Smoking rates during pregnancy differed strikingly according to maternal education. Women who attended but did not complete high school had the highest smoking rates, 25.5% overall in 2000, and 28.2% of women aged 20 and older in this education category. In contrast, only 2.0% of college-educated women were reported as smokers. Among women with 9 to 11 years of schooling, the disparities were particularly large by race and Hispanic ethnicity: 47.5% of non-Hispanic white women, 23.8% of non-Hispanic black women, and 5.6% of Hispanic women aged 20 and older smoked during pregnancy (data not shown).
Unmarried mothers had much higher prenatal smoking rates than married mothers, and the disparity widened substantially with advancing maternal age.
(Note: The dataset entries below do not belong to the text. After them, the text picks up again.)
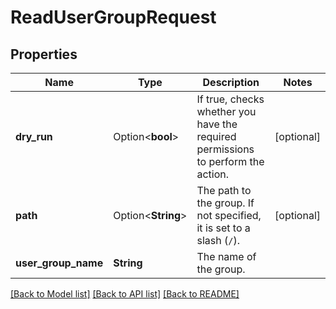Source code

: # ReadUserGroupRequest

## Properties

Name | Type | Description | Notes
------------ | ------------- | ------------- | -------------
**dry_run** | Option<**bool**> | If true, checks whether you have the required permissions to perform the action. | [optional]
**path** | Option<**String**> | The path to the group. If not specified, it is set to a slash (`/`). | [optional]
**user_group_name** | **String** | The name of the group. | 

[[Back to Model list]](../README.md#documentation-for-models) [[Back to API list]](../README.md#documentation-for-api-endpoints) [[Back to README]](../README.md)


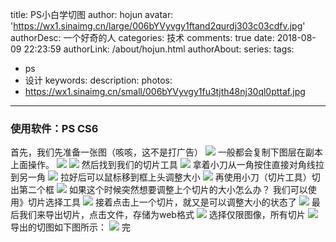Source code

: title: PS小白学切图
author: hojun
avatar: 'https://wx1.sinaimg.cn/large/006bYVyvgy1ftand2qurdj303c03cdfv.jpg'
authorDesc: 一个好奇的人
categories: 技术
comments: true
date: 2018-08-09 22:23:59
authorLink: /about/hojun.html
authorAbout:
series:
tags:
 - ps
 - 设计
keywords:
description:
photos:
 - https://wx1.sinaimg.cn/small/006bYVyvgy1fu3tjth48nj30ql0pttaf.jpg
---
### 使用软件：PS CS6

首先，我们先准备一张图（咳咳，这不是打广告）
![](https://wx4.sinaimg.cn/large/006bYVyvgy1fu3rcj8cq5j318g0ntwgp.jpg)
一般都会复制下图层在副本上面操作。
![](https://wx1.sinaimg.cn/large/006bYVyvgy1fu3rcjn8jdj309p0ci747.jpg)
![](https://wx3.sinaimg.cn/large/006bYVyvgy1fu3rcktr78j308006xgle.jpg)
然后找到我们的切片工具
![](https://wx2.sinaimg.cn/large/006bYVyvgy1fu3rcl8bpuj30dn0er74a.jpg)
拿着小刀从一角按住直接对角线拉到另一角
![](https://wx4.sinaimg.cn/large/006bYVyvgy1fu3rcltkwfj30ck0jjjsw.jpg)
拉好后可以鼠标移到框上头调整大小
![](https://wx1.sinaimg.cn/large/006bYVyvgy1fu3rcm8plij30o10dpq4i.jpg)
再使用小刀（切片工具）切出第二个框
![](https://wx3.sinaimg.cn/large/006bYVyvgy1fu3t8pqftcj30di0ja75w.jpg)
如果这个时候突然想要调整上个切片的大小怎么办？
我们可以使用》切片选择工具
![](https://wx3.sinaimg.cn/large/006bYVyvgy1fu3rcnkvsxj30d30aot8k.jpg)
接着点击上一个切片，就又是可以调整大小的状态了
![](https://wx4.sinaimg.cn/large/006bYVyvgy1fu3rcn5az1j30do0gzn1u.jpg)
最后我们来导出切片，点击文件，存储为web格式
![](https://wx4.sinaimg.cn/large/006bYVyvgy1fu3rcnxtxpj30f80duglu.jpg)
选择仅限图像，所有切片
![](https://wx1.sinaimg.cn/large/006bYVyvgy1fu3rcooxfaj30rm0krjtq.jpg)
导出的切图如下图所示：
![](https://wx1.sinaimg.cn/large/006bYVyvgy1fu3rco9sn6j30j8073t8s.jpg)
完
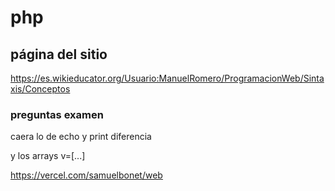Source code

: # php

## página del sitio
https://es.wikieducator.org/Usuario:ManuelRomero/ProgramacionWeb/Sintaxis/Conceptos

### preguntas examen
caera lo de echo y print diferencia 

y los arrays v=[...]


https://vercel.com/samuelbonet/web
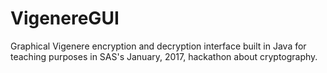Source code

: # VigenereGUI
Graphical Vigenere encryption and decryption interface built in Java for teaching purposes in SAS's January, 2017, hackathon about cryptography.
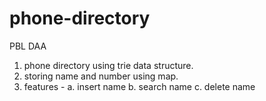 # phone-directory
PBL DAA 
1. phone directory using trie data structure.
2. storing name and number using map.
3. features -
a. insert name
b. search name
c. delete name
Women who started prenatal care in the first trimester of pregnancy had the lowest smoking rates overall, but among older teenagers, smoking rates differed little by trimester in which prenatal care was begun. One fourth or more of women who received no prenatal care at all smoked during pregnancy.
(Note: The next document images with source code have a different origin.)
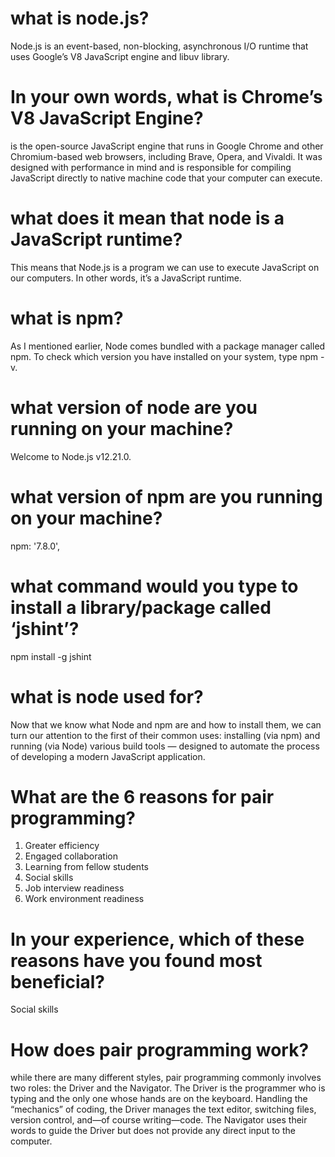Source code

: # what is node.js?
Node.js is an event-based, non-blocking, asynchronous I/O runtime that uses Google’s V8 JavaScript engine and libuv library.
# In your own words, what is Chrome’s V8 JavaScript Engine?
 is the open-source JavaScript engine that runs in Google Chrome and other Chromium-based web browsers, including Brave, Opera, and Vivaldi. It was designed with performance in mind and is responsible for compiling JavaScript directly to native machine code that your computer can execute.
# what does it mean that node is a JavaScript runtime?
This means that Node.js is a program we can use to execute JavaScript on our computers. In other words, it’s a JavaScript runtime.
# what is npm?
As I mentioned earlier, Node comes bundled with a package manager called npm. To check which version you have installed on your system, type npm -v.
# what version of node are you running on your machine?
Welcome to Node.js v12.21.0.
# what version of npm are you running on your machine?
 npm: '7.8.0',
# what command would you type to install a library/package called ‘jshint’?
npm install -g jshint
# what is node used for?
Now that we know what Node and npm are and how to install them, we can turn our attention to the first of their common uses: installing (via npm) and running (via Node) various build tools — designed to automate the process of developing a modern JavaScript application.


# What are the 6 reasons for pair programming?
1. Greater efficiency
1.  Engaged collaboration
1. Learning from fellow students
1. Social skills
1. Job interview readiness
1. Work environment readiness

# In your experience, which of these reasons have you found most beneficial?
Social skills
# How does pair programming work?
while there are many different styles, pair programming commonly involves two roles: the Driver and the Navigator. The Driver is the programmer who is typing and the only one whose hands are on the keyboard. Handling the “mechanics” of coding, the Driver manages the text editor, switching files, version control, and—of course writing—code. The Navigator uses their words to guide the Driver but does not provide any direct input to the computer.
Consequences of Maternal Smoking
The negative association of maternal smoking and infant birth weight has been shown in numerous studies based on birth certificate data as well as other sources. (1,3,14,15) In 2000, the incidence of LBW among singleton infants who were born to smokers was nearly double that for nonsmokers: 10.4% compared with 5.6%. The difference in LBW was observed for all age groups and for births to Hispanic and non-Hispanic white and black women. Women who smoked during pregnancy compose 21% of all LBW births compared with 12% of births of 2500+ g.
Generally, the LBW gap by smoking status widened with advancing maternal age, for all groups. Among LBW subgroups, prenatal smoking status seemed to have a greater impact on variations in moderately LBW (1500-2499 g) than very LBW (<1500 g; Table 2). Overall moderately LBW rates were 8.8% for births to smokers and 4.5% for births to nonsmokers; comparable very LBW rates were 1.6% and 1.1%, respectively.
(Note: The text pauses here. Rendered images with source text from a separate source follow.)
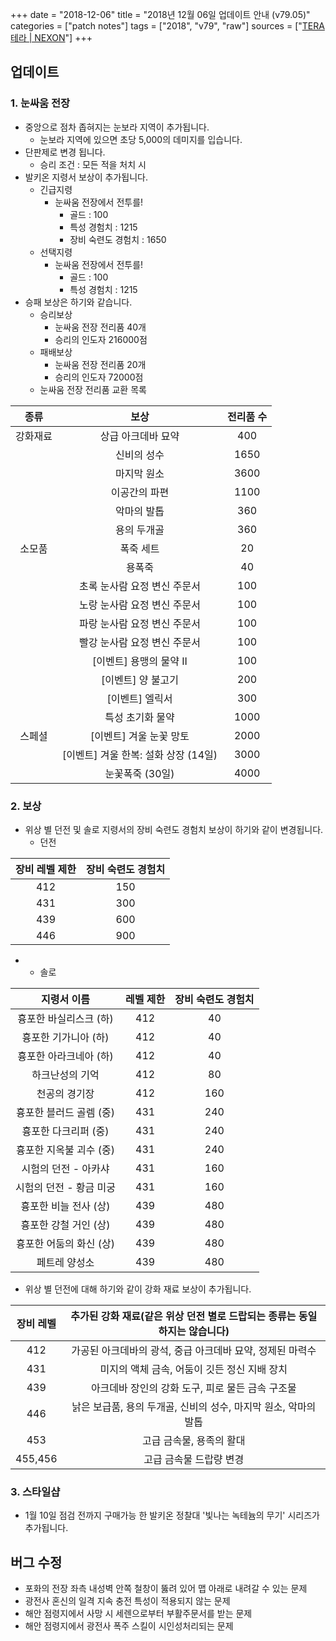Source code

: +++
date = "2018-12-06"
title = "2018년 12월 06일 업데이트 안내 (v79.05)"
categories = ["patch notes"]
tags = ["2018", "v79", "raw"]
sources = ["[TERA 테라 | NEXON](http://tera.nexon.com/news/update/view.aspx?n4articlesn=368)"]
+++

## 업데이트

### **1.** 눈싸움 전장
- 중앙으로 점차 좁혀지는 눈보라 지역이 추가됩니다.
  - 눈보라 지역에 있으면 초당 5,000의 데미지를 입습니다.
- 단판제로 변경 됩니다.
  - 승리 조건 : 모든 적을 처치 시
- 발키온 지령서 보상이 추가됩니다.
  - 긴급지령
    - 눈싸움 전장에서 전투를!
      - 골드 : 100
      - 특성 경험치 : 1215
      - 장비 숙련도 경험치 : 1650
  - 선택지령
    - 눈싸움 전장에서 전투를!
      - 골드 : 100
      - 특성 경험치 : 1215
- 승패 보상은 하기와 같습니다.
  - 승리보상
    - 눈싸움 전장 전리품 40개
    - 승리의 인도자 216000점
  - 패배보상
    - 눈싸움 전장 전리품 20개
    - 승리의 인도자 72000점
  - 눈싸움 전장 전리품 교환 목록

| 종류 | 보상 | 전리품 수 |
| :-: | :-: | :-: |
| 강화재료 | 상급 아크데바 묘약 | 400 |
|| 신비의 성수 | 1650 |
|| 마지막 원소 | 3600 |
|| 이공간의 파편 | 1100 |
|| 악마의 발톱 | 360 |
|| 용의 두개골 | 360 |
| 소모품 | 폭죽 세트 | 20 |
|| 용폭죽 | 40 |
|| 초록 눈사람 요정 변신 주문서 | 100 |
|| 노랑 눈사람 요정 변신 주문서 | 100 |
|| 파랑 눈사람 요정 변신 주문서 | 100 |
|| 빨강 눈사람 요정 변신 주문서 | 100 |
|| [이벤트] 용맹의 물약 II | 100 |
|| [이벤트] 양 불고기 | 200 |
|| [이벤트] 엘릭서 | 300 |
|| 특성 초기화 물약 | 1000 |
| 스페셜 | [이벤트] 겨울 눈꽃 망토 | 2000 |
|| [이벤트] 겨울 한복: 설화 상장 (14일) | 3000 |
|| 눈꽃폭죽 (30일) | 4000 |

### **2.** 보상
- 위상 별 던전 및 솔로 지령서의 장비 숙련도 경험치 보상이 하기와 같이 변경됩니다.
  - 던전

| 장비 레벨 제한 | 장비 숙련도 경험치 |
| :-: | :-: |
| 412 | 150 |
| 431 | 300 |
| 439 | 600 |
| 446 | 900 |

- 
  - 솔로

| 지령서 이름 | 레벨 제한 | 장비 숙련도 경험치 |
| :-: | :-: | :-: |
| 흉포한 바실리스크 (하) | 412 | 40 |
| 흉포한 기가니아 (하) | 412 | 40 |
| 흉포한 아라크네아 (하) | 412 | 40 |
| 하크난성의 기억 | 412 | 80 |
| 천공의 경기장 | 412 | 160 |
| 흉포한 블러드 골렘 (중) | 431 | 240 |
| 흉포한 다크리퍼 (중) | 431 | 240 |
| 흉포한 지옥불 괴수 (중) | 431 | 240 |
| 시험의 던전 - 아카샤 | 431 | 160 |
| 시험의 던전 - 황금 미궁 | 431 | 160 |
| 흉포한 비늘 전사 (상) | 439 | 480 |
| 흉포한 강철 거인 (상) | 439 | 480 |
| 흉포한 어둠의 화신 (상) | 439 | 480 |
| 페트레 양성소 | 439 | 480 |

- 위상 별 던전에 대해 하기와 같이 강화 재료 보상이 추가됩니다.

| 장비 레벨 | 추가된 강화 재료(같은 위상 던전 별로 드랍되는 종류는 동일하지는 않습니다) |
| :-: | :-: |
| 412 | 가공된 아크데바의 광석, 중급 아크데바 묘약, 정제된 마력수 |
| 431 | 미지의 액체 금속, 어둠이 깃든 정신 지배 장치 |
| 439 | 아크데바 장인의 강화 도구, 피로 물든 금속 구조물 |
| 446 | 낡은 보급품, 용의 두개골, 신비의 성수, 마지막 원소, 악마의 발톱 |
| 453 | 고급 금속물, 용족의 활대 |
| 455,456 | 고급 금속물 드랍량 변경 |

### **3.** 스타일샵
- 1월 10일 점검 전까지 구매가능 한 발키온 정찰대 '빛나는 녹테늄의 무기' 시리즈가 추가됩니다.

## 버그 수정

- 포화의 전장 좌측 내성벽 안쪽 철창이 뚫려 있어 맵 아래로 내려갈 수 있는 문제
- 광전사 혼신의 일격 지속 충전 특성이 적용되지 않는 문제
- 해안 점령지에서 사망 시 세렌으로부터 부활주문서를 받는 문제
- 해안 점령지에서 광전사 폭주 스킬이 시인성처리되는 문제
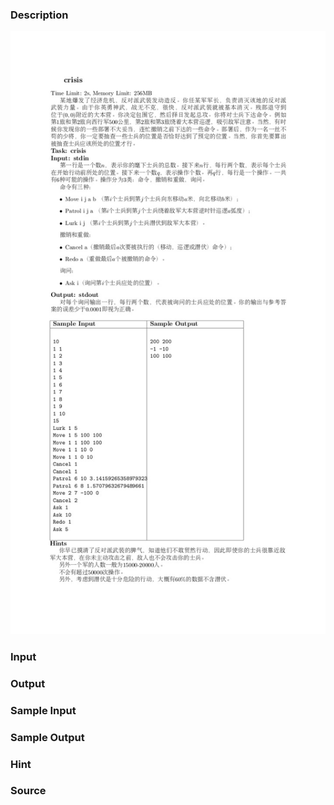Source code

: 
### Description
![](/JudgeOnline/upload/201203/crisis.jpg)

### Input

### Output

### Sample Input

### Sample Output

### Hint

### Source
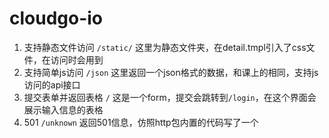 # cloudgo-io
1. 支持静态文件访问
`/static/` 这里为静态文件夹，在detail.tmpl引入了css文件，在访问时会用到
2. 支持简单js访问
`/json` 这里返回一个json格式的数据，和课上的相同，支持js访问的api接口
3. 提交表单并返回表格
`/` 这是一个form，提交会跳转到`/login`，在这个界面会展示输入信息的表格
4. 501
`/unknown` 返回501信息，仿照http包内置的代码写了一个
The risk of LBW was also elevated for births to less educated women who smoked, even after controlling for maternal age. LBW rates for births to smokers were consistently higher than for births to nonsmokers, regardless of maternal age, race/Hispanic ethnicity, or education (tabular data not shown).
Among smokers, LBW rates rose steadily with increasing consumption of cigarettes. In 2000, 15.1% of births to women who smoked at least 1.5 packs of cigarettes were LBW, compared with 9.7% of births to women who smoked fewer than 5 cigarettes daily and 5.6% for births to nonsmokers.